# The only infallible sermon I’ve ever heard



## FenderPriest (Oct 12, 2011)

Hey folks, I figured you guys might really appreciate and benefit from this. One of our pastors recently recited from memory the entire book of Hebrews as the preached word on a Sunday morning. I've posted the vide over at my blog here. I've also included it below, whichever you'd prefer to use.

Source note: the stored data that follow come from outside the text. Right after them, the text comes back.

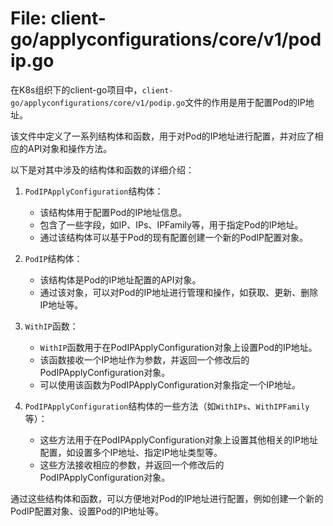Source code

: # File: client-go/applyconfigurations/core/v1/podip.go

在K8s组织下的client-go项目中，`client-go/applyconfigurations/core/v1/podip.go`文件的作用是用于配置Pod的IP地址。

该文件中定义了一系列结构体和函数，用于对Pod的IP地址进行配置，并对应了相应的API对象和操作方法。

以下是对其中涉及的结构体和函数的详细介绍：

1. `PodIPApplyConfiguration`结构体：
   - 该结构体用于配置Pod的IP地址信息。
   - 包含了一些字段，如IP、IPs、IPFamily等，用于指定Pod的IP地址。
   - 通过该结构体可以基于Pod的现有配置创建一个新的PodIP配置对象。

2. `PodIP`结构体：
   - 该结构体是Pod的IP地址配置的API对象。
   - 通过该对象，可以对Pod的IP地址进行管理和操作，如获取、更新、删除IP地址等。

3. `WithIP`函数：
   - `WithIP`函数用于在PodIPApplyConfiguration对象上设置Pod的IP地址。
   - 该函数接收一个IP地址作为参数，并返回一个修改后的PodIPApplyConfiguration对象。
   - 可以使用该函数为PodIPApplyConfiguration对象指定一个IP地址。

4. `PodIPApplyConfiguration`结构体的一些方法（如`WithIPs`、`WithIPFamily`等）：
   - 这些方法用于在PodIPApplyConfiguration对象上设置其他相关的IP地址配置，如设置多个IP地址、指定IP地址类型等。
   - 这些方法接收相应的参数，并返回一个修改后的PodIPApplyConfiguration对象。

通过这些结构体和函数，可以方便地对Pod的IP地址进行配置，例如创建一个新的PodIP配置对象、设置Pod的IP地址等。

[video=vimeo;30397355]http://vimeo.com/30397355[/video]


----------



## sdesocio (Oct 12, 2011)

There was a video from Romans a few years ago, that was epic, the guy didn't even say a word just pointed to the Bible as he left. I know an RPCNA pastor who did this a few years ago after a child in his congregation drowned.


----------



## MW (Oct 12, 2011)

First, this is not a sermon. It is well spoken but it contains no preaching. Preaching the word involves reproving, rebuking, and exhorting with all long-suffering and doctrine. The speaking of well-rehearsed lines is generally called "acting." Secondly, it could only be infallible on the premise that the speaker is utilising an infallible translation of the Scriptures. Besides, the physical expressions, verbal emphases, and inflections of the voice are an addition to the word, and can lay no claim to perfection or to reflecting the mind of the Spirit.


----------



## Alan D. Strange (Oct 12, 2011)

The public reading of the Word of God is not the preaching of the Word of God. As precious as the reading is, it is not to replace preaching. Various passages of Scripture may be read, but, according to every Reformed Church Order, some particular passage that is read is to be carefully preached to the congregation.

Please note Westminster Larger Catechism 155:

Q. How is the word made effectual to salvation?

A. The Spirit of God maketh the reading, but especially the preaching of the word, an effectual means of enlightening, convincing, and humbling sinners; of driving them out of themselves, and drawing them unto Christ; of conforming them to his image, and subduing them to his will; of strengthening them against temptations and corruptions; or building them up in grace, and establishing their hearts in holiness and comfort through faith unto salvation.

There may be a place for such a dramatic reading (outside a worship service), but a worship service is to consist, among the other elements, of the reading and preaching of the Word, with the latter being that which the Spirit of God, above all, makes an effectual means of salvation for His people.

Peace,
Alan


----------



## kodos (Oct 13, 2011)

As others have stated that's not to be considered preaching. That said I wish I were disciplined enough to memorize the book of Hebrews!


----------



## AThornquist (Oct 13, 2011)

That was edifying, and also pretty cool! Depending on our definitions, it's true that what happened wasn't preaching; however, I believe there is place for this in worship and I have no doubt that the Lord uses such things to feed His sheep well.

---------- Post added at 11:04 PM ---------- Previous post was at 10:58 PM ----------

Of course, with a full book like Hebrews, the points of the text, including its doctrine and application, are explained and pressed to the hearer. That was a far better message than a lot of what is called preaching these days.


----------